In effetti, la giurisprudenza di questa Corte ritiene che la cessione in locazione, a prezzo di mercato, di un appartamento ad una prostituta, anche se il locatore sia consapevole che la locataria vi esercitera’ la prostituzione in via del tutto autonoma e per proprio conto, non integra il reato di favoreggiamento della prostituzione, atteso che la stipulazione del contratto non rappresenta un effettivo ausilio per il meretricio (Sez. 3, n. 28754 del 20/03/2013 – dep. 04/07/2013, Paltracca, Rv. 25559301); ricorre il reato se, oltre al godimento dell’immobile, vengono fornite prestazioni accessorie che esulino dalla stipulazione del contratto ed in concreto agevolino il meretricio (come nel caso di esecuzione di inserzioni pubblicitarie, fornitura di profilattici, ricezione di clienti o altro) (Sez. 3, n. 33160 del 19/02/2013 – dep. 31/07/2013, Bertini, Rv. 25589301).

Ma, a ben vedere, il Tribunale recepisce espressamente questa giurisprudenza e, quindi, accoglie la corretta interpretazione normativa del reato di favoreggiamento della prostituzione.
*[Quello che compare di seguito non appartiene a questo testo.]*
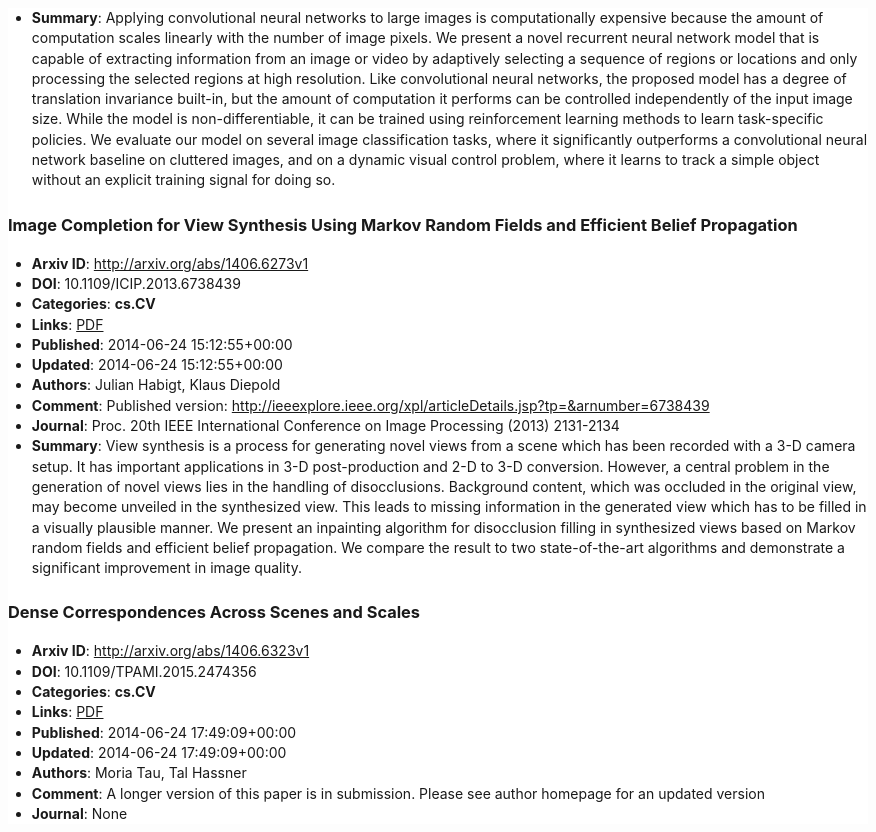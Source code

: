 - **Summary**: Applying convolutional neural networks to large images is computationally expensive because the amount of computation scales linearly with the number of image pixels. We present a novel recurrent neural network model that is capable of extracting information from an image or video by adaptively selecting a sequence of regions or locations and only processing the selected regions at high resolution. Like convolutional neural networks, the proposed model has a degree of translation invariance built-in, but the amount of computation it performs can be controlled independently of the input image size. While the model is non-differentiable, it can be trained using reinforcement learning methods to learn task-specific policies. We evaluate our model on several image classification tasks, where it significantly outperforms a convolutional neural network baseline on cluttered images, and on a dynamic visual control problem, where it learns to track a simple object without an explicit training signal for doing so.



### Image Completion for View Synthesis Using Markov Random Fields and Efficient Belief Propagation
- **Arxiv ID**: http://arxiv.org/abs/1406.6273v1
- **DOI**: 10.1109/ICIP.2013.6738439
- **Categories**: **cs.CV**
- **Links**: [PDF](http://arxiv.org/pdf/1406.6273v1)
- **Published**: 2014-06-24 15:12:55+00:00
- **Updated**: 2014-06-24 15:12:55+00:00
- **Authors**: Julian Habigt, Klaus Diepold
- **Comment**: Published version:
  http://ieeexplore.ieee.org/xpl/articleDetails.jsp?tp=&arnumber=6738439
- **Journal**: Proc. 20th IEEE International Conference on Image Processing
  (2013) 2131-2134
- **Summary**: View synthesis is a process for generating novel views from a scene which has been recorded with a 3-D camera setup. It has important applications in 3-D post-production and 2-D to 3-D conversion. However, a central problem in the generation of novel views lies in the handling of disocclusions. Background content, which was occluded in the original view, may become unveiled in the synthesized view. This leads to missing information in the generated view which has to be filled in a visually plausible manner. We present an inpainting algorithm for disocclusion filling in synthesized views based on Markov random fields and efficient belief propagation. We compare the result to two state-of-the-art algorithms and demonstrate a significant improvement in image quality.



### Dense Correspondences Across Scenes and Scales
- **Arxiv ID**: http://arxiv.org/abs/1406.6323v1
- **DOI**: 10.1109/TPAMI.2015.2474356
- **Categories**: **cs.CV**
- **Links**: [PDF](http://arxiv.org/pdf/1406.6323v1)
- **Published**: 2014-06-24 17:49:09+00:00
- **Updated**: 2014-06-24 17:49:09+00:00
- **Authors**: Moria Tau, Tal Hassner
- **Comment**: A longer version of this paper is in submission. Please see author
  homepage for an updated version
- **Journal**: None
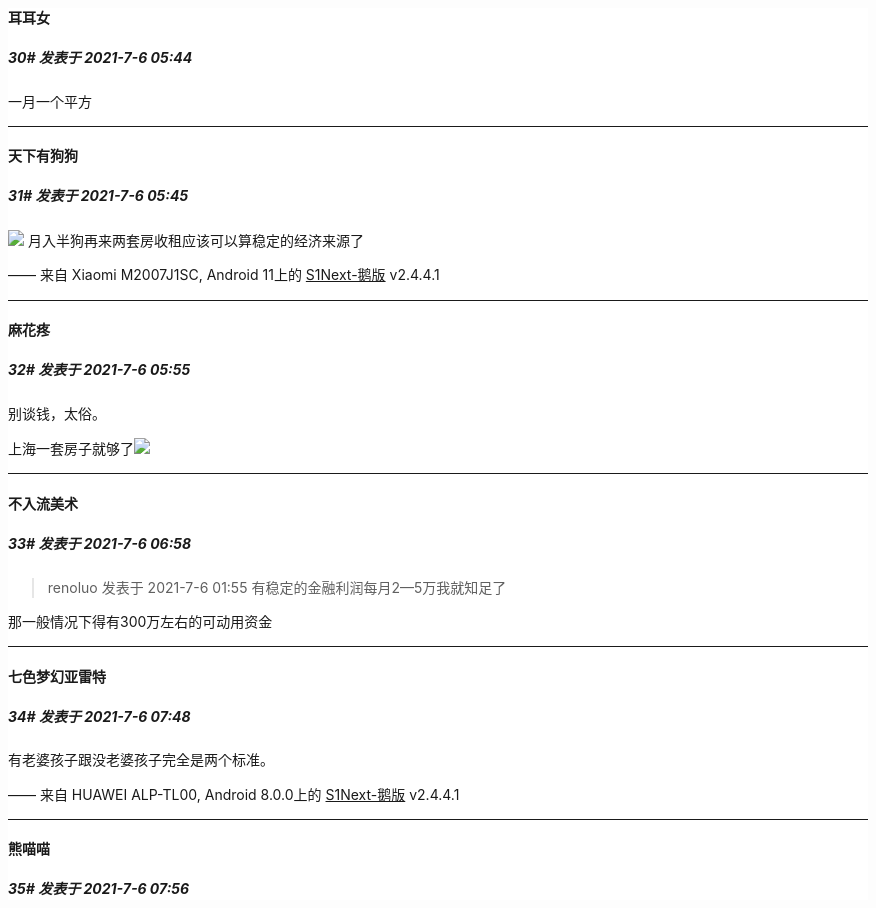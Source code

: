 ####  耳耳女  
##### 30#       发表于 2021-7-6 05:44


一月一个平方




*****

####  天下有狗狗  
##### 31#       发表于 2021-7-6 05:45


<img src="https://static.saraba1st.com/image/smiley/face2017/001.png" referrerpolicy="no-referrer"> 月入半狗再来两套房收租应该可以算稳定的经济来源了


—— 来自 Xiaomi M2007J1SC, Android 11上的 [S1Next-鹅版](https://github.com/ykrank/S1-Next/releases) v2.4.4.1


*****

####  麻花疼  
##### 32#       发表于 2021-7-6 05:55


别谈钱，太俗。

上海一套房子就够了<img src="https://static.saraba1st.com/image/smiley/face2017/001.png" referrerpolicy="no-referrer">


*****

####  不入流美术  
##### 33#       发表于 2021-7-6 06:58


<blockquote>renoluo 发表于 2021-7-6 01:55
有稳定的金融利润每月2—5万我就知足了</blockquote>
那一般情况下得有300万左右的可动用资金


*****

####  七色梦幻亚雷特  
##### 34#       发表于 2021-7-6 07:48


有老婆孩子跟没老婆孩子完全是两个标准。

—— 来自 HUAWEI ALP-TL00, Android 8.0.0上的 [S1Next-鹅版](https://github.com/ykrank/S1-Next/releases) v2.4.4.1


*****

####  熊喵喵  
##### 35#       发表于 2021-7-6 07:56
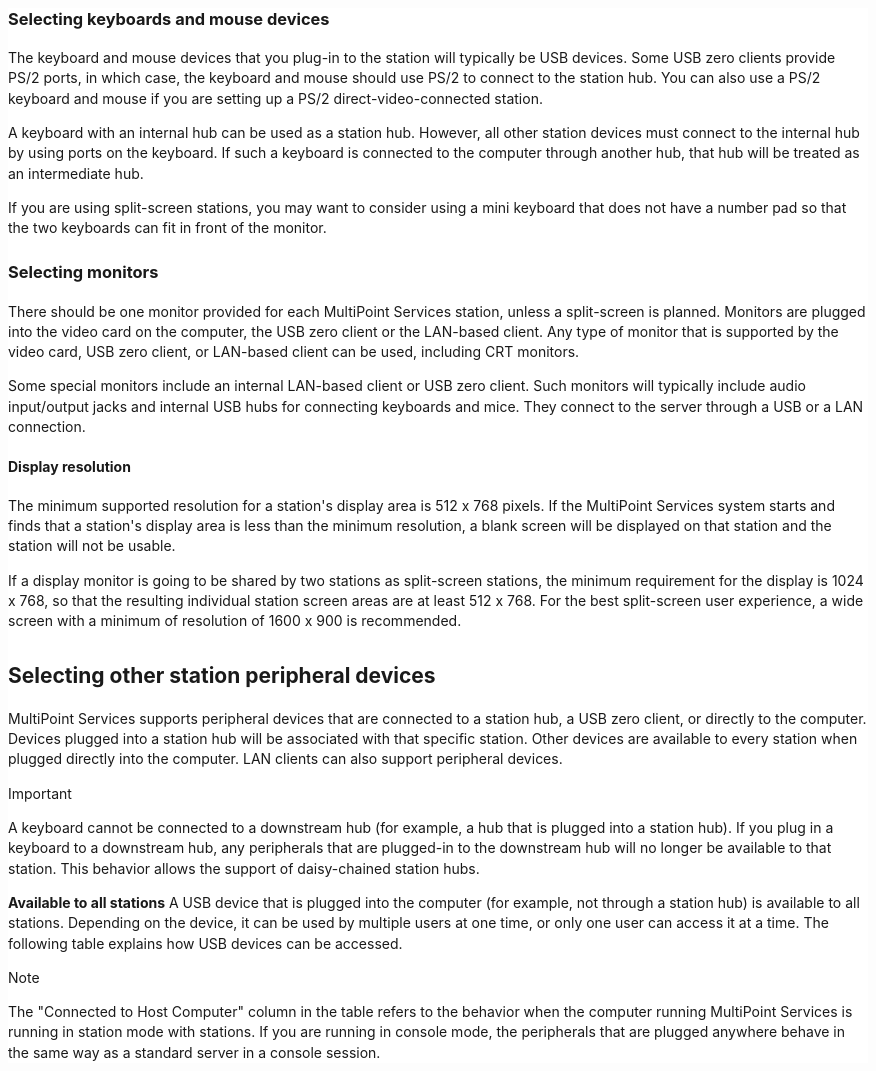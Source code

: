 ### Selecting keyboards and mouse devices
The keyboard and mouse devices that you plug\-in to the station will typically be USB devices. Some USB zero clients provide PS\/2 ports, in which case, the keyboard and mouse should use PS\/2 to connect to the station hub. You can also use a PS\/2 keyboard and mouse if you are setting up a PS\/2 direct\-video\-connected station.

A keyboard with an internal hub can be used as a station hub. However, all other station devices must connect to the internal hub by using ports on the keyboard. If such a keyboard is connected to the computer through another hub, that hub will be treated as an intermediate hub.

If you are using split\-screen stations, you may want to consider using a mini keyboard that does not have a number pad so that the two keyboards can fit in front of the monitor.

### Selecting monitors
There should be one monitor provided for each MultiPoint Services station, unless a split\-screen is planned. Monitors are plugged into the video card on the computer, the USB zero client or the LAN\-based client. Any type of monitor that is supported by the video card, USB zero client, or LAN\-based client can be used, including CRT monitors.

Some special monitors include an internal LAN\-based client or USB zero client. Such monitors will typically include audio input\/output jacks and internal USB hubs for connecting keyboards and mice. They connect to the server through a USB or a LAN connection.

#### Display resolution
The minimum supported resolution for a station's display area is 512 x 768 pixels. If the MultiPoint Services system starts and finds that a station's display area is less than the minimum resolution, a blank screen will be displayed on that station and the station will not be usable.

If a display monitor is going to be shared by two stations as split\-screen stations, the minimum requirement for the display is 1024 x 768, so that the resulting individual station screen areas are at least 512 x 768. For the best split\-screen user experience, a wide screen with a minimum of resolution of 1600 x 900 is recommended.

## Selecting other station peripheral devices
MultiPoint Services supports peripheral devices that are connected to a station hub, a USB zero client, or directly to the computer. Devices plugged into a station hub will be associated with that specific station. Other devices are available to every station when plugged directly into the computer. LAN clients can also support peripheral devices.

> [!IMPORTANT]
> A keyboard cannot be connected to a downstream hub \(for example, a hub that is plugged into a station hub\). If you plug in a keyboard to a downstream hub, any peripherals that are plugged\-in to the downstream hub will no longer be available to that station. This behavior allows the support of daisy\-chained station hubs.

**Available to all stations** A USB device that is plugged into the computer \(for example, not through a station hub\) is available to all stations. Depending on the device, it can be used by multiple users at one time, or only one user can access it at a time. The following table explains how USB devices can be accessed.

> [!NOTE]
> The "Connected to Host Computer" column in the table refers to the behavior when the computer running MultiPoint Services is running in station mode with stations. If you are running in console mode, the peripherals that are plugged anywhere behave in the same way as a standard server in a console session.
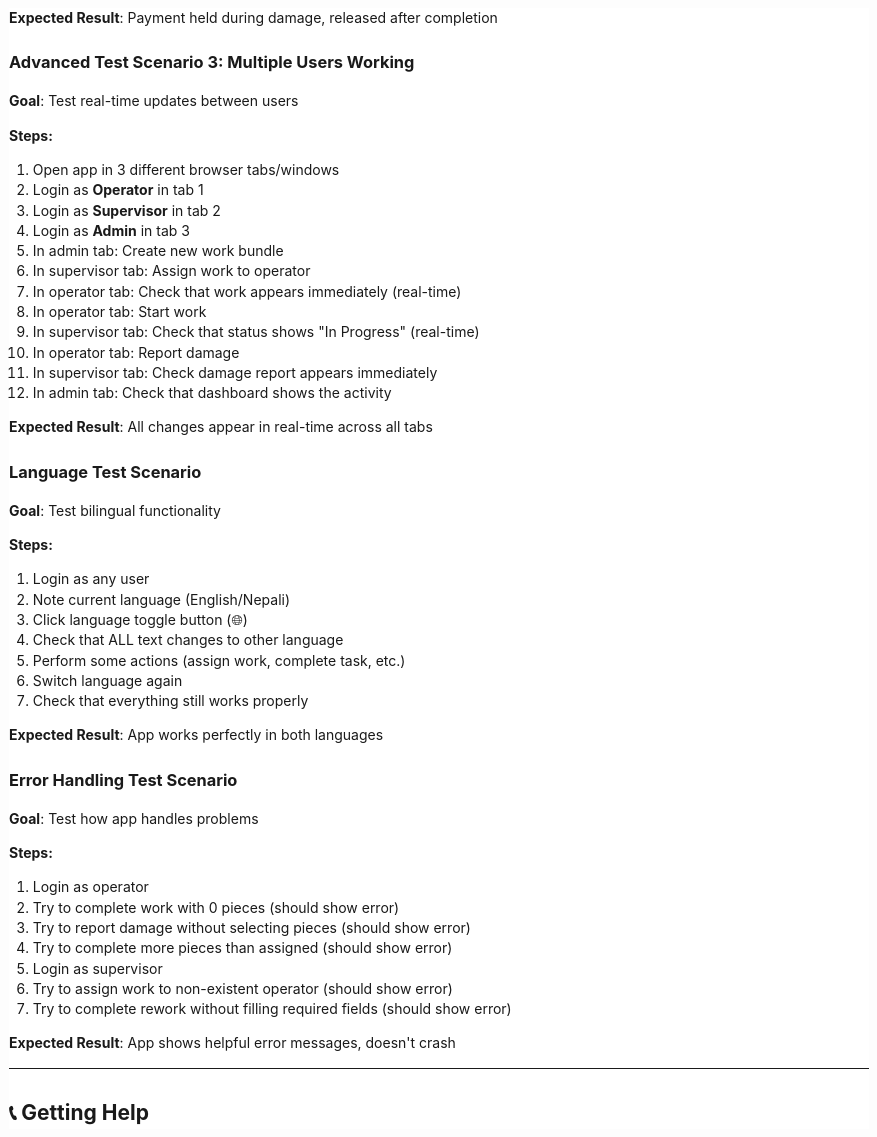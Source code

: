 **Expected Result**: Payment held during damage, released after completion

### **Advanced Test Scenario 3: Multiple Users Working**
**Goal**: Test real-time updates between users

**Steps:**
1. Open app in 3 different browser tabs/windows
2. Login as **Operator** in tab 1
3. Login as **Supervisor** in tab 2  
4. Login as **Admin** in tab 3
5. In admin tab: Create new work bundle
6. In supervisor tab: Assign work to operator
7. In operator tab: Check that work appears immediately (real-time)
8. In operator tab: Start work
9. In supervisor tab: Check that status shows "In Progress" (real-time)
10. In operator tab: Report damage
11. In supervisor tab: Check damage report appears immediately
12. In admin tab: Check that dashboard shows the activity

**Expected Result**: All changes appear in real-time across all tabs

### **Language Test Scenario**
**Goal**: Test bilingual functionality

**Steps:**
1. Login as any user
2. Note current language (English/Nepali)
3. Click language toggle button (🌐)
4. Check that ALL text changes to other language
5. Perform some actions (assign work, complete task, etc.)
6. Switch language again
7. Check that everything still works properly

**Expected Result**: App works perfectly in both languages

### **Error Handling Test Scenario**
**Goal**: Test how app handles problems

**Steps:**
1. Login as operator
2. Try to complete work with 0 pieces (should show error)
3. Try to report damage without selecting pieces (should show error)
4. Try to complete more pieces than assigned (should show error)
5. Login as supervisor
6. Try to assign work to non-existent operator (should show error)
7. Try to complete rework without filling required fields (should show error)

**Expected Result**: App shows helpful error messages, doesn't crash

---

## 📞 Getting Help
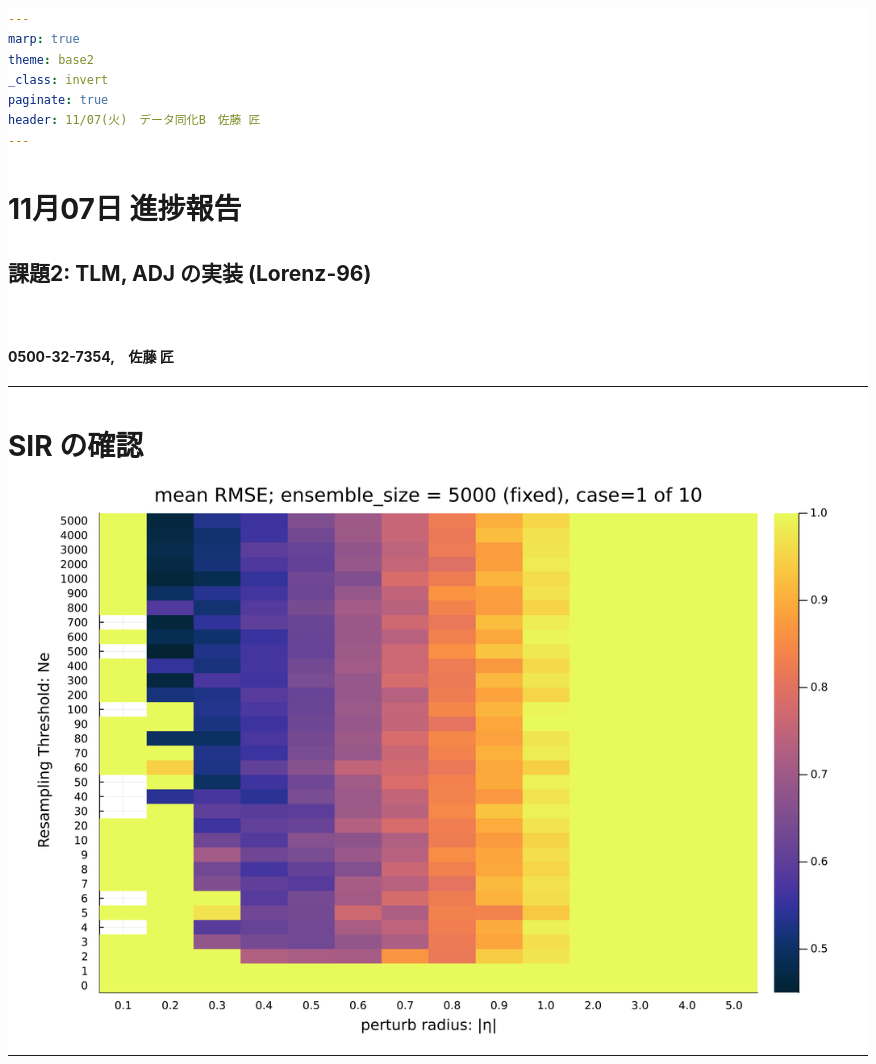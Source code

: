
 ```yaml
---
marp: true
theme: base2
_class: invert
paginate: true
header: 11/07(火)　データ同化B　佐藤 匠
---
```


# **11月07日 進捗報告**
## 課題2: TLM, ADJ の実装 (Lorenz-96)

<br>

#### 0500-32-7354,　佐藤 匠

---

# SIR の確認

<center>
<img src=./SIR_perturb/1_SIR_perturb_vs_Ne.png height=550>
</center>

---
Piuttosto – con motivazione non sindacabile in questa sede – l’ordinanza evidenzia alcune circostanze di fatto che permettono di differenziare il caso concreto: il fatto che nessuno – tanto meno la conduttrice formale – abitasse stabilmente negli appartamenti, in cui dimoravano esclusivamente prostitute “di passaggio”, destinate ad operare in loco per pochi giorni per poi essere sostituite da altre; la consapevolezza da parte dell’indagato della destinazione degli appartamenti ad uso esclusivo e stabile dell’esercizio della prostituzione; infine, la prestazione di un “servizio aggiuntivo”, costituito dall’accoglienza di una delle prostitute, cui (OMISSIS) aveva consegnato le chiavi dell’appartamento e dalla quale aveva ricevuto direttamente un “canone di locazione” del tutto differente da quello concordato con la formale conduttrice.

3. Alla declaratoria di inammissibilita’ dell’impugnazione consegue ex lege, in forza del disposto dell’articolo 616 c.p.p., la condanna del ricorrente al pagamento delle spese del procedimento ed al versamento della somma, tale ritenuta congrua, di Euro 2.000 (duemila) in favore delle Cassa delle Ammende, non esulando profili di colpa nel ricorso (v. sentenza Corte Cost. n. 186 del 2000).

P.Q.M.

Dichiara inammissibile il ricorso e condanna il ricorrente al pagamento delle spese processuali e della somma di Euro duemila in favore della Cassa delle Ammende.